In bestehenden FM-Verträgen existieren derzeit keine gängigen Standards, was im Hinblick auf grüne FM-Verträge zu regeln ist. Es gibt zwar bereits einige Initiativen, wie Standardregelungen formuliert werden könnten, sie haben sich jedoch noch nicht signifikant in der Praxis etabliert bzw. in der Vertragspraxis durchgesetzt.


Neue juristische Herausforderungen

Juristische Fragen und Problemstellungen, die in dem Kontext auftauchen, werden zunehmend in der juristischen Literatur diskutiert.

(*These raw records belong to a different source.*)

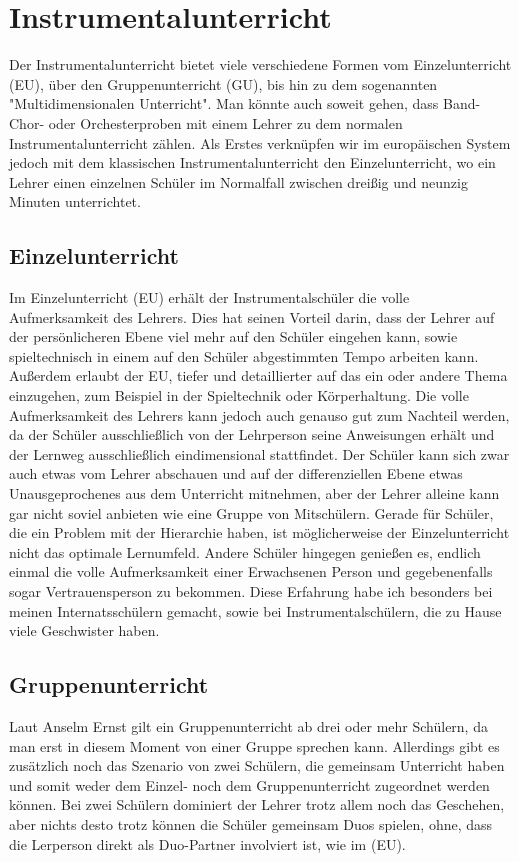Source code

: \section{Instrumentalunterricht}
Der Instrumentalunterricht bietet viele verschiedene Formen vom Einzelunterricht (EU),
über den Gruppenunterricht (GU), bis hin zu dem sogenannten "Multidimensionalen
Unterricht". Man könnte auch soweit gehen, dass Band- Chor- oder Orchesterproben
mit einem Lehrer zu dem normalen Instrumentalunterricht zählen. Als Erstes
verknüpfen wir im europäischen System jedoch mit dem klassischen
Instrumentalunterricht den Einzelunterricht, wo ein Lehrer einen einzelnen
Schüler im Normalfall zwischen dreißig und neunzig Minuten unterrichtet. 


\subsection{Einzelunterricht}
Im Einzelunterricht (EU) erhält der Instrumentalschüler die volle Aufmerksamkeit des
Lehrers. Dies hat seinen Vorteil darin, dass der Lehrer auf der persönlicheren
Ebene viel mehr auf den Schüler eingehen kann, sowie spieltechnisch in einem auf
den Schüler abgestimmten Tempo arbeiten kann. Außerdem erlaubt der EU, tiefer
und detaillierter auf das ein oder andere Thema einzugehen, zum Beispiel in der
Spieltechnik oder Körperhaltung. Die volle Aufmerksamkeit des Lehrers kann jedoch auch genauso gut
zum Nachteil werden, da der Schüler ausschließlich von der Lehrperson seine
Anweisungen erhält und der Lernweg ausschließlich eindimensional stattfindet.
Der Schüler kann sich zwar auch etwas vom Lehrer abschauen und auf der
differenziellen Ebene etwas Unausgeprochenes aus dem Unterricht mitnehmen, aber
der Lehrer alleine kann gar nicht soviel anbieten wie eine Gruppe von
Mitschülern. Gerade für Schüler, die ein Problem mit der Hierarchie haben, ist
möglicherweise der Einzelunterricht nicht das optimale Lernumfeld. Andere
Schüler hingegen genießen es, endlich einmal die volle Aufmerksamkeit einer
Erwachsenen Person und gegebenenfalls sogar Vertrauensperson zu bekommen. Diese
Erfahrung habe ich besonders bei meinen Internatsschülern gemacht, sowie bei
Instrumentalschülern, die zu Hause viele Geschwister haben. 

\subsection{Gruppenunterricht} 
Laut Anselm Ernst gilt ein Gruppenunterricht ab drei oder mehr Schülern, da man
erst in diesem Moment von einer Gruppe sprechen kann.
\autocite[79]{ernst:die_zukunftsfaehige_musikschule}
Allerdings gibt es zusätzlich noch das Szenario von zwei Schülern, die gemeinsam
Unterricht haben und somit weder dem Einzel- noch dem Gruppenunterricht
zugeordnet werden können. Bei zwei Schülern dominiert der Lehrer trotz allem
noch das Geschehen, aber nichts desto trotz können die Schüler gemeinsam Duos
spielen, ohne, dass die Lerperson direkt als Duo-Partner involviert ist, wie im (EU).

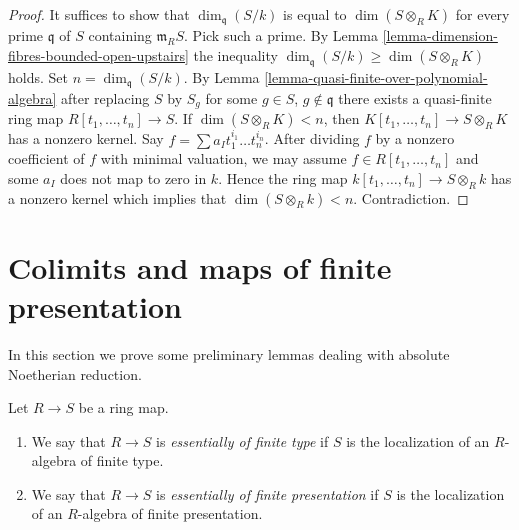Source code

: \begin{proof}
It suffices to show that $\dim_{\mathfrak q}(S/k)$ is equal
to $\dim(S \otimes_R K)$ for every prime $\mathfrak q$ of
$S$ containing $\mathfrak m_RS$. Pick such a prime. By
Lemma \ref{lemma-dimension-fibres-bounded-open-upstairs}
the inequality $\dim_{\mathfrak q}(S/k) \geq \dim(S\otimes_R K)$
holds. Set $n = \dim_{\mathfrak q}(S/k)$. By
Lemma \ref{lemma-quasi-finite-over-polynomial-algebra}
after replacing $S$ by $S_g$ for some $g \in S$, $g \not \in \mathfrak q$
there exists a quasi-finite ring map
$R[t_1, \ldots, t_n] \to S$. If $\dim(S \otimes_R K) < n$,
then $K[t_1, \ldots, t_n] \to S \otimes_R K$ has a nonzero kernel.
Say $f = \sum a_I t_1^{i_1}\ldots t_n^{i_n}$. After dividing
$f$ by a nonzero coefficient of $f$ with minimal valuation, we may
assume $f\in R[t_1, \ldots, t_n]$ and some $a_I$ does not map
to zero in $k$. Hence the ring map $k[t_1, \ldots, t_n] \to S\otimes_R k$
has a nonzero kernel which implies that $\dim(S\otimes_R k) < n$.
Contradiction.
\end{proof}
























\section{Colimits and maps of finite presentation}
\label{section-colimits-flat}

\noindent
In this section we prove some preliminary lemmas
dealing with absolute Noetherian reduction.

\begin{definition}
\label{definition-essentially-finite-p-t}
Let $R \to S$ be a ring map.
\begin{enumerate}
\item We say that $R \to S$ is {\it essentially of finite type} if
$S$ is the localization of an $R$-algebra of finite type.
\item We say that $R \to S$ is {\it essentially of finite presentation} if
$S$ is the localization of an $R$-algebra of finite presentation.
\end{enumerate}
\end{definition}

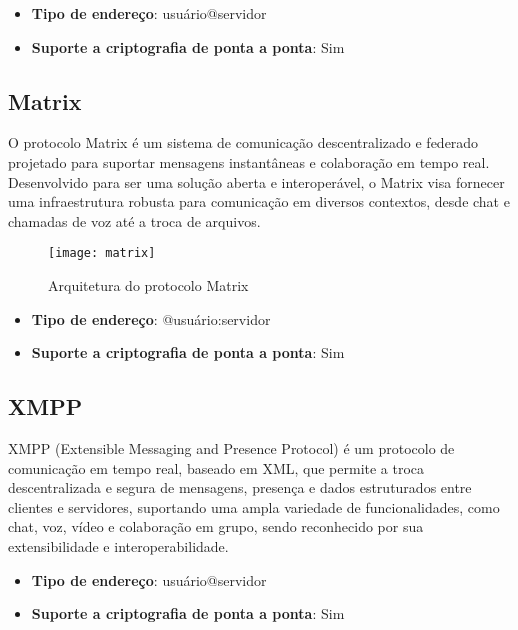 \begin{itemize}
  \item \textbf{Tipo de endereço}: usuário@servidor
  \item \textbf{Suporte a criptografia de ponta a ponta}: Sim
\end{itemize}

\subsection{Matrix}

O protocolo Matrix é um sistema de comunicação descentralizado e federado projetado para suportar mensagens instantâneas e colaboração em tempo real. Desenvolvido para ser uma solução aberta e interoperável, o Matrix visa fornecer uma infraestrutura robusta para comunicação em diversos contextos, desde chat e chamadas de voz até a troca de arquivos. \cite{matrixspec}

\begin{figure}
  \centering
  \texttt{[image: matrix]}

  \caption{Arquitetura do protocolo Matrix \cite{matrixspec}}
\end{figure}

\begin{itemize}
  \item \textbf{Tipo de endereço}: @usuário:servidor
  \item \textbf{Suporte a criptografia de ponta a ponta}: Sim
\end{itemize}

\subsection{XMPP}

XMPP (Extensible Messaging and Presence Protocol) é um protocolo de comunicação em tempo real, baseado em XML, que permite a troca descentralizada e segura de mensagens, presença e dados estruturados entre clientes e servidores, suportando uma ampla variedade de funcionalidades, como chat, voz, vídeo e colaboração em grupo, sendo reconhecido por sua extensibilidade e interoperabilidade. \cite{xmppspec}

\begin{itemize}
  \item \textbf{Tipo de endereço}: usuário@servidor
  \item \textbf{Suporte a criptografia de ponta a ponta}: Sim
\end{itemize}

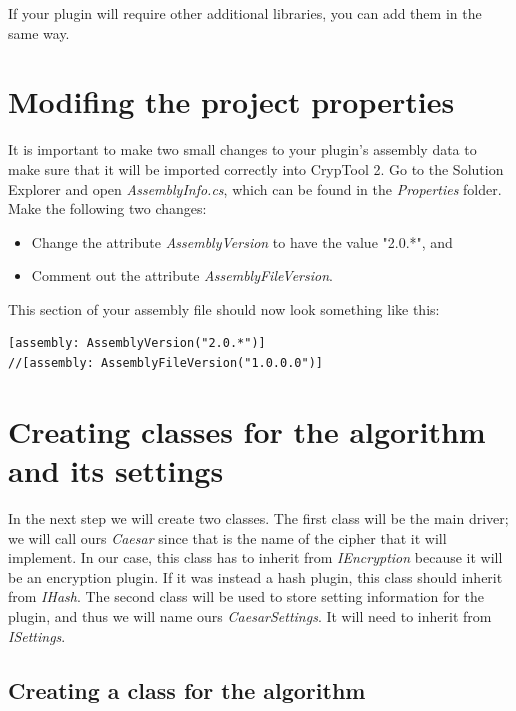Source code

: \noindent If your plugin will require other additional libraries, you can add them in the same way.

\section{Modifing the project properties}
\label{sec:ModifyTheProjectProperties}

It is important to make two small changes to your plugin's assembly data to make sure that it will be imported correctly into CrypTool 2. Go to the Solution Explorer and open \textit{AssemblyInfo.cs}, which can be found in the \textit{Properties} folder. Make the following two changes:

\begin{itemize}
	\item Change the attribute \textit{AssemblyVersion} to have the value "2.0.*", and
	\item Comment out the attribute \textit{AssemblyFileVersion}.
\end{itemize}

\noindent This section of your assembly file should now look something like this:

\begin{lstlisting}
[assembly: AssemblyVersion("2.0.*")]
//[assembly: AssemblyFileVersion("1.0.0.0")]
\end{lstlisting}

\section{Creating classes for the algorithm and its settings}
\label{sec:CreatingClassesForTheAlgorithmAndItsSettings}

In the next step we will create two classes. The first class will be the main driver; we will call ours \textit{Caesar} since that is the name of the cipher that it will implement. In our case, this class has to inherit from \textit{IEncryption} because it will be an encryption plugin. If it was instead a hash plugin, this class should inherit from \textit{IHash}. The second class will be used to store setting information for the plugin, and thus we will name ours \textit{CaesarSettings}. It will need to inherit from \textit{ISettings}.
\clearpage

\subsection{Creating a class for the algorithm}
\label{sec:CreatingAClassForTheAlgorithm}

So sind rechtliche Fragestellungen zu beantworten, wie:

  • Welche Rechtsnatur hat ein Gebäudezertifikat?
  • Welche Rechtsnatur hat der Auditorenvertrag?
  • Wer haftet, wenn ein Zertifikat falsch ist – die Zertifizierungsstelle, der Auditor oder beide?

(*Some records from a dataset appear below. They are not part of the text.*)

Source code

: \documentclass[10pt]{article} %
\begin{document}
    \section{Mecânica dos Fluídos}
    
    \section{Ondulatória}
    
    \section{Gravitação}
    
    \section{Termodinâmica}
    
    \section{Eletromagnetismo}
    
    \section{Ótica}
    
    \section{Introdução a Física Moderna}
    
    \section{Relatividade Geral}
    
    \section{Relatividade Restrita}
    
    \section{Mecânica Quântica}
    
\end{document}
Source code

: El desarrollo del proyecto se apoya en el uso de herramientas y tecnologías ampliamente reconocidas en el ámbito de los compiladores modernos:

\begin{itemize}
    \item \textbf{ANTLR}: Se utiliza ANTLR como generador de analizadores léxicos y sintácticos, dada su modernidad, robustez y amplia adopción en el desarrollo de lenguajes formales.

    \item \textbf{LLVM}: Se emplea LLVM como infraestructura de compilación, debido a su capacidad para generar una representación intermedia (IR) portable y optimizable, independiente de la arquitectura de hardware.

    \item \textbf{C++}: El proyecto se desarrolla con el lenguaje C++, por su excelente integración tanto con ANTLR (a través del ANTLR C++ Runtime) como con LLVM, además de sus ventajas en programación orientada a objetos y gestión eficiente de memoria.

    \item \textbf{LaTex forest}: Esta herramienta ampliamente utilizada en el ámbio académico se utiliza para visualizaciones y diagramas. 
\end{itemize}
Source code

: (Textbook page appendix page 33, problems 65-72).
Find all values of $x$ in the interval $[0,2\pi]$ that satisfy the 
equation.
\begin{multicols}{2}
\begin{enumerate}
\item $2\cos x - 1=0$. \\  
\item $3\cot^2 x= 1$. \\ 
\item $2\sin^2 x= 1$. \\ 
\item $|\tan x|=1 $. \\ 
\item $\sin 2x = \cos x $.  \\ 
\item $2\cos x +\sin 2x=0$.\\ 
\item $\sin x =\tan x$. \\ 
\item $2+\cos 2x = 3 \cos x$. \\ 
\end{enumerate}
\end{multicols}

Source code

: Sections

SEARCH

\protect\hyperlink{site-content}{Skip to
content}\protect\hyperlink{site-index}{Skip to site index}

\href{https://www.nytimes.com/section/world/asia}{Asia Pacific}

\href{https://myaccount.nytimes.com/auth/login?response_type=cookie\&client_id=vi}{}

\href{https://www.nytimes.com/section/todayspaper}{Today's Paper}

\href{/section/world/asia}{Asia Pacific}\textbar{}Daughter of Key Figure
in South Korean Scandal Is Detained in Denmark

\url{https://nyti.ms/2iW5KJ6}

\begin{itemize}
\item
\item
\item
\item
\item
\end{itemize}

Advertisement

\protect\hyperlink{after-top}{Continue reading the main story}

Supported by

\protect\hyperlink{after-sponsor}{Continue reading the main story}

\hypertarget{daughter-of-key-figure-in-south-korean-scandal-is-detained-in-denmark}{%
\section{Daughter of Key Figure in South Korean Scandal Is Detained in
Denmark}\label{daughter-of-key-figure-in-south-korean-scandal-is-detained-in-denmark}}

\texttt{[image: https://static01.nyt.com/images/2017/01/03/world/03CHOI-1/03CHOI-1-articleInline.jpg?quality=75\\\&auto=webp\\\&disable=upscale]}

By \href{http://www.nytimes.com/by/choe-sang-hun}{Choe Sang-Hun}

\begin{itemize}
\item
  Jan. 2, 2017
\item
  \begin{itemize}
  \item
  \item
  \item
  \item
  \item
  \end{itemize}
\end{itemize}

  • Was müssen rechtskonforme und durchsetzbare vertragliche Vereinbarungen enthalten?
  • Gibt es gesetzliche Vorgaben/Mindeststandards an einen Zertifizierungsprozess?

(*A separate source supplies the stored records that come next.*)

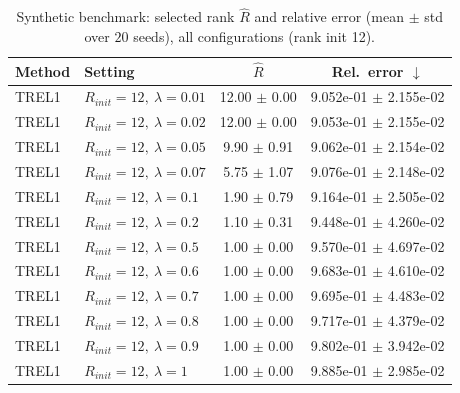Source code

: \begin{table}[t]
\centering
\caption{Synthetic benchmark: selected rank \(\hat R\) and relative error (mean \(\pm\) std over \(20\) seeds), all configurations (rank init 12).}
\label{tab:results_synth_all}
\begin{tabular}{@{}llcc@{}}
\toprule
Method & Setting & \(\hat R\) & Rel.\ error \(\downarrow\) \\ \midrule
TREL1 & \(R_{init}=12,\ \lambda=0.01\) & 12.00 $\pm$ 0.00 & 9.052e-01 $\pm$ 2.155e-02 \\
TREL1 & \(R_{init}=12,\ \lambda=0.02\) & 12.00 $\pm$ 0.00 & 9.053e-01 $\pm$ 2.155e-02 \\
TREL1 & \(R_{init}=12,\ \lambda=0.05\) & 9.90 $\pm$ 0.91 & 9.062e-01 $\pm$ 2.154e-02 \\
TREL1 & \(R_{init}=12,\ \lambda=0.07\) & 5.75 $\pm$ 1.07 & 9.076e-01 $\pm$ 2.148e-02 \\
TREL1 & \(R_{init}=12,\ \lambda=0.1\) & 1.90 $\pm$ 0.79 & 9.164e-01 $\pm$ 2.505e-02 \\
TREL1 & \(R_{init}=12,\ \lambda=0.2\) & 1.10 $\pm$ 0.31 & 9.448e-01 $\pm$ 4.260e-02 \\
TREL1 & \(R_{init}=12,\ \lambda=0.5\) & 1.00 $\pm$ 0.00 & 9.570e-01 $\pm$ 4.697e-02 \\
TREL1 & \(R_{init}=12,\ \lambda=0.6\) & 1.00 $\pm$ 0.00 & 9.683e-01 $\pm$ 4.610e-02 \\
TREL1 & \(R_{init}=12,\ \lambda=0.7\) & 1.00 $\pm$ 0.00 & 9.695e-01 $\pm$ 4.483e-02 \\
TREL1 & \(R_{init}=12,\ \lambda=0.8\) & 1.00 $\pm$ 0.00 & 9.717e-01 $\pm$ 4.379e-02 \\
TREL1 & \(R_{init}=12,\ \lambda=0.9\) & 1.00 $\pm$ 0.00 & 9.802e-01 $\pm$ 3.942e-02 \\
TREL1 & \(R_{init}=12,\ \lambda=1\) & 1.00 $\pm$ 0.00 & 9.885e-01 $\pm$ 2.985e-02 \\
\bottomrule
\end{tabular}
\end{table}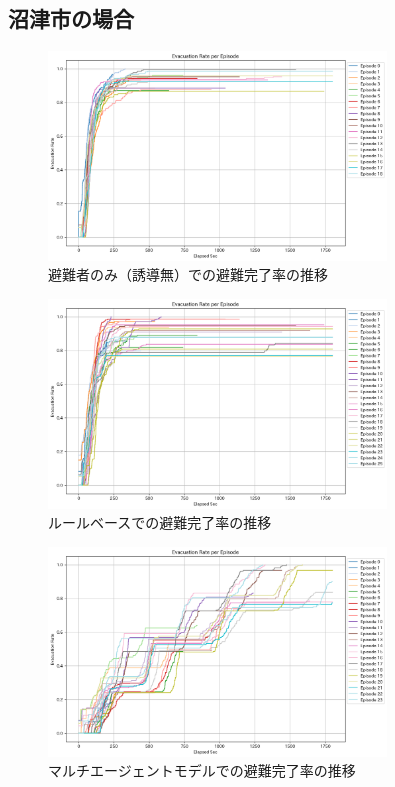 \subsection{沼津市の場合}

\begin{figure}[H]
  \centering
  \includegraphics[width=0.8\textwidth]{Figures/Numazu-EvaOnly-ERE.png}
  \caption{避難者のみ（誘導無）での避難完了率の推移}
\end{figure}

\begin{figure}[H] 
  \centering 
  \includegraphics[width=0.8\textwidth]{Figures/Numazu-RuleModel-ERE.png}
  \caption{ルールベースでの避難完了率の推移}

\end{figure}

\begin{figure}[H] 
  \centering 
  \includegraphics[width=0.8\textwidth]{Figures/Numazu-AgentModel-ERE.png}
  \caption{マルチエージェントモデルでの避難完了率の推移}
\end{figure}


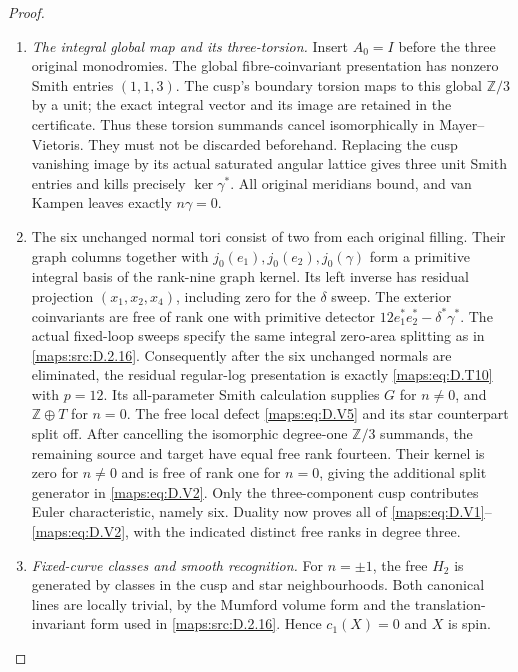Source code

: \begin{proof}
\begin{enumerate}[label=\arabic*.,leftmargin=*]
\item \emph{The integral global map and its three-torsion.}
Insert $A_0=I$ before the three original monodromies.
The global fibre-coinvariant presentation has nonzero
Smith entries $(1,1,3)$. The cusp's boundary torsion maps
to this global $\mathbb Z/3$ by a unit; the exact integral
vector and its image are retained in the certificate.
Thus these torsion summands cancel isomorphically in
Mayer--Vietoris. They must not be discarded beforehand.
Replacing the cusp vanishing image by its actual saturated
angular lattice gives three unit Smith entries and kills
precisely $\ker\gamma^*$. All original meridians bound,
and van Kampen leaves exactly $n\gamma=0$.

\item The six unchanged normal tori consist of two from each
original filling. Their graph columns together with
$j_0(e_1),j_0(e_2),j_0(\gamma)$ form a primitive integral
basis of the rank-nine graph kernel. Its left inverse
has residual projection $(x_1,x_2,x_4)$, including zero
for the $\delta$ sweep. The exterior coinvariants are
free of rank one with primitive detector
$12e_1^*e_2^*-\delta^*\gamma^*$.
The actual fixed-loop sweeps specify the same integral
zero-area splitting as in \ref{maps:src:D.2.16}. Consequently after the
six unchanged normals are eliminated, the residual
regular-log presentation is exactly \eqref{maps:eq:D.T10} with $p=12$.
Its all-parameter Smith calculation supplies $G$ for
$n\ne0$, and $\mathbb Z\oplus T$ for $n=0$.
The free local defect \eqref{maps:eq:D.V5} and its star counterpart
split off. After cancelling the isomorphic degree-one
$\mathbb Z/3$ summands, the remaining source and target
have equal free rank fourteen. Their kernel is zero for
$n\ne0$ and is free of rank one for $n=0$, giving the
additional split generator in \eqref{maps:eq:D.V2}.
Only the three-component cusp contributes Euler
characteristic, namely six. Duality now proves all of
\eqref{maps:eq:D.V1}--\eqref{maps:eq:D.V2}, with the indicated distinct free ranks
in degree three.

\item \emph{Fixed-curve classes and smooth recognition.}
For $n=\pm1$, the free $H_2$ is generated by classes in
the cusp and star neighbourhoods. Both canonical lines
are locally trivial, by the Mumford volume form and
the translation-invariant form used in \ref{maps:src:D.2.16}.
Hence $c_1(X)=0$ and $X$ is spin.


\end{enumerate}
\end{proof}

  • Wie können vertragliche Vereinbarungen gesteuert bzw. kontrolliert werden?


Solche und andere juristische Fragestellungen, z.B. auch welche Regelungen ggf. im Sinne von Allgemeinen Geschäftsbedingungen wirksam sind, gewinnen mehr und mehr an Bedeutung – auch weil verschiedenste Personen involviert sein können (Zertifizierungsstelle, Auditor, Eigentümer, Nutzer, Mieter, Betreiber, Immo­bilien­käufer, Investor, Baufirma, Architekt) und zueinander in unterschiedlichen vertraglichen Beziehungen und Verantwortlichkeiten stehen. Da stellt sich schnell die Frage, wer einen Fehler zu verantworten hat, wenn sich z.B. herausstellt, dass der Nachhaltigkeitsaspekt in einer Phase des Immobilienzyklus falsch umgesetzt bzw. nicht erfüllt wurde.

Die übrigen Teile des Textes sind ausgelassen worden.